My parents also had a cottage on a small lake in Wisconsin. On the summer weekends we would hustle into the VW bug and head up old Route 12 to the lake. Seven of us piled into a tiny VW bug. My youngest brother and I would call “back back”. It was the tiny boot behind the small backseat -- really in modern terms, a death box. No car seats, no airbags to decapitate the heads of children weighing under eighty pounds, only the sudden rear-end crash that would clearly end us all (at the very least, my brother and me). We squished in the back back, with hardly any room to breathe. the growl of the engine blocking out any dialogue and yet we were delighted. Yet, somehow, we seemed to always remain unscathed. We were a lucky bunch, weren’t we?

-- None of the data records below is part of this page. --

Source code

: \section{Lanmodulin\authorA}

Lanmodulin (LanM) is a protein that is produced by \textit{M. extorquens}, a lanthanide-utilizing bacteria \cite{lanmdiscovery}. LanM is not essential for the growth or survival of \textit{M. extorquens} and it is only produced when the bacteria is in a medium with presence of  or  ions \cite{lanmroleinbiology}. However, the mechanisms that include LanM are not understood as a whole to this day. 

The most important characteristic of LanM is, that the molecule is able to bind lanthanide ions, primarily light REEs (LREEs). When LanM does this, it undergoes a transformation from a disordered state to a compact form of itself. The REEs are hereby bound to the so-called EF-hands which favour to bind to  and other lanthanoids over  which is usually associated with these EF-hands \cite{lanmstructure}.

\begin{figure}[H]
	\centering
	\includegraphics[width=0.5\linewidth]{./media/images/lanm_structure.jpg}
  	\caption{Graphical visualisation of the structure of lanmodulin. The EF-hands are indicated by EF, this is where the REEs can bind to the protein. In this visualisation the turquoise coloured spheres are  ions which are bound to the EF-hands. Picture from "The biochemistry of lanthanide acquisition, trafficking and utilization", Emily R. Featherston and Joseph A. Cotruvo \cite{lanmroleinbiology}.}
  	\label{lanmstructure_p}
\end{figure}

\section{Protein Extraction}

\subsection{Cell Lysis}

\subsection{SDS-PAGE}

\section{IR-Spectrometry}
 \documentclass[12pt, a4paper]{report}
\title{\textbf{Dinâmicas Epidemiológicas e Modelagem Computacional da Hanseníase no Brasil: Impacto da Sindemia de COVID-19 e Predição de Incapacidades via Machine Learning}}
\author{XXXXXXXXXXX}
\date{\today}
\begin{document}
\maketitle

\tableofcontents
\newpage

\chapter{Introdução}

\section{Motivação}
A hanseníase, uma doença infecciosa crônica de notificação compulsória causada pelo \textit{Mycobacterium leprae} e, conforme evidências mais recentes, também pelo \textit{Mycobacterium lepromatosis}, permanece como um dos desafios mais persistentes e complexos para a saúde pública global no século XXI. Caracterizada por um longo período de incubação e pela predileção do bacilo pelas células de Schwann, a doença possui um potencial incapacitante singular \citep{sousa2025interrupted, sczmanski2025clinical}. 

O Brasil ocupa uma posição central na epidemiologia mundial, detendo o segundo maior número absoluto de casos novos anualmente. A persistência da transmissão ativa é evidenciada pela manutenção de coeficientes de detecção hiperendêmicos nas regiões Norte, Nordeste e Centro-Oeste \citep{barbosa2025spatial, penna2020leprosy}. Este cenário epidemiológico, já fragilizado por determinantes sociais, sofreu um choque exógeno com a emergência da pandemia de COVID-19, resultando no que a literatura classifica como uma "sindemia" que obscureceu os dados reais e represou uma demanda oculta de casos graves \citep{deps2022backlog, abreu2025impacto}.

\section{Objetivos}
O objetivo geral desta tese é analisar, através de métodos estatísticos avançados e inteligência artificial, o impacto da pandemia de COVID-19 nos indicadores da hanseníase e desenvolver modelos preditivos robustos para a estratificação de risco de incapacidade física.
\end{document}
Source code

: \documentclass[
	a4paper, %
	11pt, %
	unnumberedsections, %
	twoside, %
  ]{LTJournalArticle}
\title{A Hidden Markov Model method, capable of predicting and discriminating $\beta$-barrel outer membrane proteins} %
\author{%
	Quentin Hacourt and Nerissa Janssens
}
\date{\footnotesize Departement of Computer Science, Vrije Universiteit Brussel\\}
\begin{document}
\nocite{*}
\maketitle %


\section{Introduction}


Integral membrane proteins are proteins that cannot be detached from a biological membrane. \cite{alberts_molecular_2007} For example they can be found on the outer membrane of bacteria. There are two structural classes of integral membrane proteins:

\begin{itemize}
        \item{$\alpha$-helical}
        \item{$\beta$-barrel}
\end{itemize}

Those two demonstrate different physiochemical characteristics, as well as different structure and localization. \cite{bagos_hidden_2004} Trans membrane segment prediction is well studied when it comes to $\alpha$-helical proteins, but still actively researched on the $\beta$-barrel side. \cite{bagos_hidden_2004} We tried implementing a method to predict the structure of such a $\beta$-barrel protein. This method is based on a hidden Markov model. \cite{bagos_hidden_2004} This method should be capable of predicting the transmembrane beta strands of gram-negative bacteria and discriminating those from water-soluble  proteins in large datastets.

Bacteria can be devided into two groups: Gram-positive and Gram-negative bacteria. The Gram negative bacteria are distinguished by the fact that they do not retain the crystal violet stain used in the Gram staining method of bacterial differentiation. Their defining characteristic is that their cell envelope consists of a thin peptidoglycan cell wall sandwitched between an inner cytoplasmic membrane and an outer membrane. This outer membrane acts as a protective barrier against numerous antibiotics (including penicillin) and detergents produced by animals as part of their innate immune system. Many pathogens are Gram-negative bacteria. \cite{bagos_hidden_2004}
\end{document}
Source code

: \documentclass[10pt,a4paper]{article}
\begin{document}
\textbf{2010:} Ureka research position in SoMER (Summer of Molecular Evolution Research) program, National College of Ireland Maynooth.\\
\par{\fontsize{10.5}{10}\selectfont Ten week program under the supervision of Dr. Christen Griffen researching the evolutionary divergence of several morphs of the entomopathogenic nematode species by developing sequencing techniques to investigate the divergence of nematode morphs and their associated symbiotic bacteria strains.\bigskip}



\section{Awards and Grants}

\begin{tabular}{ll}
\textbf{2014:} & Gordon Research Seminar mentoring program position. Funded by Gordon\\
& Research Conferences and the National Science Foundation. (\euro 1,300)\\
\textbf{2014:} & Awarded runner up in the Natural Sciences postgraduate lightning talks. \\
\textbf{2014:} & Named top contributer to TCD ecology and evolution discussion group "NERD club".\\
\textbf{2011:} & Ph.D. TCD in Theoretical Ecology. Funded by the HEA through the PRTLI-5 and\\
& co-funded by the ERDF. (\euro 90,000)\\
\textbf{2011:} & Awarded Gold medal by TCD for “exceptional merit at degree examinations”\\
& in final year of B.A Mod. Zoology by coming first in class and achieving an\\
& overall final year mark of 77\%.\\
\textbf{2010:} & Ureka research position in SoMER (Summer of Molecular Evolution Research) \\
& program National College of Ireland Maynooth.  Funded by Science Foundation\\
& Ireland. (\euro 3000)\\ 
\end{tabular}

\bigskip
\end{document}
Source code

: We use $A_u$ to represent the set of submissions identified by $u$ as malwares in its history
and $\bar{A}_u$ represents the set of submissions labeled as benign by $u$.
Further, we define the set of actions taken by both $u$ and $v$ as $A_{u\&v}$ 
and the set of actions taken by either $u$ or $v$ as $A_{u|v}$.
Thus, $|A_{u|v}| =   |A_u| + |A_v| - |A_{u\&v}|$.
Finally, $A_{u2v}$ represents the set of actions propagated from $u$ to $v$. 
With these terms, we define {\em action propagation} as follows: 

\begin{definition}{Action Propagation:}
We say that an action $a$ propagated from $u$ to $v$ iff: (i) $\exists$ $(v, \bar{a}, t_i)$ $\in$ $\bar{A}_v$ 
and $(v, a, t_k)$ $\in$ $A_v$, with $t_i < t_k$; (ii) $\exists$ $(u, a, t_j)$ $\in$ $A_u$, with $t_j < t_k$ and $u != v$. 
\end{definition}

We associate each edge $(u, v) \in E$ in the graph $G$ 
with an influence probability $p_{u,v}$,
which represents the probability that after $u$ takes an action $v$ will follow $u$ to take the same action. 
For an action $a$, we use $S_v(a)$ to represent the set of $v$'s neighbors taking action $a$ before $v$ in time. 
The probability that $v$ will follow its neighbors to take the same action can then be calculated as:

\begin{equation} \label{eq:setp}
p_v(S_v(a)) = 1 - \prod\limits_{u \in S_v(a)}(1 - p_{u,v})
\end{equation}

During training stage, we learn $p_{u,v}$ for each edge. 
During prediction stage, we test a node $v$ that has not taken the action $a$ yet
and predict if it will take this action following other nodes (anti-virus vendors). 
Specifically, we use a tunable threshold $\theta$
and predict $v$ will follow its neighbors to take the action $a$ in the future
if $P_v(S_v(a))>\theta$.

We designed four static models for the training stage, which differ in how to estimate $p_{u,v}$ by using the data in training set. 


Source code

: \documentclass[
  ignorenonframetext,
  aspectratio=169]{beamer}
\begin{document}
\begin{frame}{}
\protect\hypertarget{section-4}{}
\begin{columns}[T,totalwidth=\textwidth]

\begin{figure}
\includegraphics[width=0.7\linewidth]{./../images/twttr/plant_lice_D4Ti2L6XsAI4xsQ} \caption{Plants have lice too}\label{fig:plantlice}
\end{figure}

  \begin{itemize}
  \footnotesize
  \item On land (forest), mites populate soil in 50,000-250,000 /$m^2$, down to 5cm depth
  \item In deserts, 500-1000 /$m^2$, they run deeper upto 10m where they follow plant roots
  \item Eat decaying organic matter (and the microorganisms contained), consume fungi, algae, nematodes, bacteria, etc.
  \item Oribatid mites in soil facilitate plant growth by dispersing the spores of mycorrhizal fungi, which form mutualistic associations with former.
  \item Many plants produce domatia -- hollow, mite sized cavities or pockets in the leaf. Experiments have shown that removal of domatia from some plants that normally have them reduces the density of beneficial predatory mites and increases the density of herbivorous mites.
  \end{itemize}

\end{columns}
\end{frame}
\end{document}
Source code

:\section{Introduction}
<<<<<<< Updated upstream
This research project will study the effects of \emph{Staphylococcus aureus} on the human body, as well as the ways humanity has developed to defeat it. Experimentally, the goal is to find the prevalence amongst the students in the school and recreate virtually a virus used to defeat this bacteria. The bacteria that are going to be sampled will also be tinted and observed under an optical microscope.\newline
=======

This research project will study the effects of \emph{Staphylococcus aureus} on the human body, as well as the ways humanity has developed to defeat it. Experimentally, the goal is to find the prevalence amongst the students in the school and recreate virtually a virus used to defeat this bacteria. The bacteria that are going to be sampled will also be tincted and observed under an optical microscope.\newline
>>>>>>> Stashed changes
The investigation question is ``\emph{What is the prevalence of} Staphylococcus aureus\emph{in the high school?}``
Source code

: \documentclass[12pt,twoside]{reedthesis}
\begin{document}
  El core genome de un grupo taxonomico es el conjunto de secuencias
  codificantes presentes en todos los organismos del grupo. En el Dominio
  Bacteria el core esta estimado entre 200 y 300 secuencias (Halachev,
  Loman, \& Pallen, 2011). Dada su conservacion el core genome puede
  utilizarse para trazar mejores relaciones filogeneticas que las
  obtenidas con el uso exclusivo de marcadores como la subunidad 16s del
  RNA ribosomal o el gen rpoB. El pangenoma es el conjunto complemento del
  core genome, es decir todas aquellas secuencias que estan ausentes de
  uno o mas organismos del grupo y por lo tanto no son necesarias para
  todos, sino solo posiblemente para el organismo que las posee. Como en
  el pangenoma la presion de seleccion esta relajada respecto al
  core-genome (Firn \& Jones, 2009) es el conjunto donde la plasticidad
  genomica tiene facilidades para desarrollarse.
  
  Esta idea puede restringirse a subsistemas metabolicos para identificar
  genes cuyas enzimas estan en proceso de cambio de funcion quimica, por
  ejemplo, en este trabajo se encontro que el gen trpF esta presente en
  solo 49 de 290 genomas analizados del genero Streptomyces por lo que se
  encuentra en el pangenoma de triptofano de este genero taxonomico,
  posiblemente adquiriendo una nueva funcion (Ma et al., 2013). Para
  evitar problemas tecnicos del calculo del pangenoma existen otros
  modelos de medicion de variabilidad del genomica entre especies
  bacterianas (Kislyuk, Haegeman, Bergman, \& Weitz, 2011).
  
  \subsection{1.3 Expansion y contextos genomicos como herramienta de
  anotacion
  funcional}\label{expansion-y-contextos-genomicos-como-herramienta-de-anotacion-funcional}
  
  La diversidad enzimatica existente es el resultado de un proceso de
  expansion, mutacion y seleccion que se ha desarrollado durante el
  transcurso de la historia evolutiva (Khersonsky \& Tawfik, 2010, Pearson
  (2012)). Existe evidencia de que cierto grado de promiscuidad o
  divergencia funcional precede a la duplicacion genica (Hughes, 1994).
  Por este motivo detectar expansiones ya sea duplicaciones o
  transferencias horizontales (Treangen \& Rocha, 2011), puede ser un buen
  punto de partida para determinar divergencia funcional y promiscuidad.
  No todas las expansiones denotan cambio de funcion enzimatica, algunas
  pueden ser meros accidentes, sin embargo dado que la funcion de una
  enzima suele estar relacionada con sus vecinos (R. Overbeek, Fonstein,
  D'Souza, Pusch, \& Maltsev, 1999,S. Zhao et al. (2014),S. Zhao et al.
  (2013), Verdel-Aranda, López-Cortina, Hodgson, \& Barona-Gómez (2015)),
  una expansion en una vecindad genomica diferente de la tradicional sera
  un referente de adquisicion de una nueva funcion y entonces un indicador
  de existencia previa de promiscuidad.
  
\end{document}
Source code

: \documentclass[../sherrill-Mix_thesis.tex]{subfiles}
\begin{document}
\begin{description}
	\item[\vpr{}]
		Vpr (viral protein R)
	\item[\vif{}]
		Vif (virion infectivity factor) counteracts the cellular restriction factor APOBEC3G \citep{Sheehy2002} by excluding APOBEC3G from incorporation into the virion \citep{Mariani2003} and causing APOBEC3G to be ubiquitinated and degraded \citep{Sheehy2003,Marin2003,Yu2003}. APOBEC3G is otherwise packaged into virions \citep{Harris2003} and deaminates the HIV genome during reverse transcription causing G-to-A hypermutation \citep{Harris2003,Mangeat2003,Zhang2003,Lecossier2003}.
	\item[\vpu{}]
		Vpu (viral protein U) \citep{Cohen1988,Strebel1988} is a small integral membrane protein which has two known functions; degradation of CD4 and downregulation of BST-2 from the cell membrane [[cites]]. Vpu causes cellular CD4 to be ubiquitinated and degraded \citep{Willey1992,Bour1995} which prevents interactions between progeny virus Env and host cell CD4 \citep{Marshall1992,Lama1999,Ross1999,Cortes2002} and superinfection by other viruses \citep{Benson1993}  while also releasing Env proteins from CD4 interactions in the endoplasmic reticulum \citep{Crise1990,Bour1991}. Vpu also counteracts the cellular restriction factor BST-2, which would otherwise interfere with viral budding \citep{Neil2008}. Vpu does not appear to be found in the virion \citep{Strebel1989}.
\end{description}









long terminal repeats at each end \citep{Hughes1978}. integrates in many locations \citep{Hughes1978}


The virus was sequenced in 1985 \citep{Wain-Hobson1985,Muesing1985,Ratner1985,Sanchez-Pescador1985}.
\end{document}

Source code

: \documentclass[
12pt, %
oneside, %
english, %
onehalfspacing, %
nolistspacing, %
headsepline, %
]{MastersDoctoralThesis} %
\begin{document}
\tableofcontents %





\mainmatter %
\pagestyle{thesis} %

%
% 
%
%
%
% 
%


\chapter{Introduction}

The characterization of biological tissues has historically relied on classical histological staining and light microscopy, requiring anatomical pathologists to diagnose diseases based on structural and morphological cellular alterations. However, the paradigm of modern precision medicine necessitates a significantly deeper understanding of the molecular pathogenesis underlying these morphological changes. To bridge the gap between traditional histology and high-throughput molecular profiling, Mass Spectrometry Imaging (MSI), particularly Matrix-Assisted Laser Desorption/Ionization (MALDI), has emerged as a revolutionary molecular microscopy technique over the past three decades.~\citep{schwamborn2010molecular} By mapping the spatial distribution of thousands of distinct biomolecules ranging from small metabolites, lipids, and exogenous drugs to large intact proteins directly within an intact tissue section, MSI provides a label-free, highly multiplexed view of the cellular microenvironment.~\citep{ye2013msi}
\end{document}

It's one of my favorite memories -- the red VW bug, all seven of us squished together, heading to the cottage, a weekend of swimming and playing at the park. Up until Sean's diagnosis, my life has been pretty carefree -- for that I am grateful. When I think of my life before Sean‘s diagnosis I laugh sadly to myself and say “back, back.” During the tough moments, when Sean can't be soothed and we are all exhausted, I wish I could, for the briefest moment, go back back. I want to ride carefree and happy, hot wind knotting my hair, not knowing what is about to crash into me.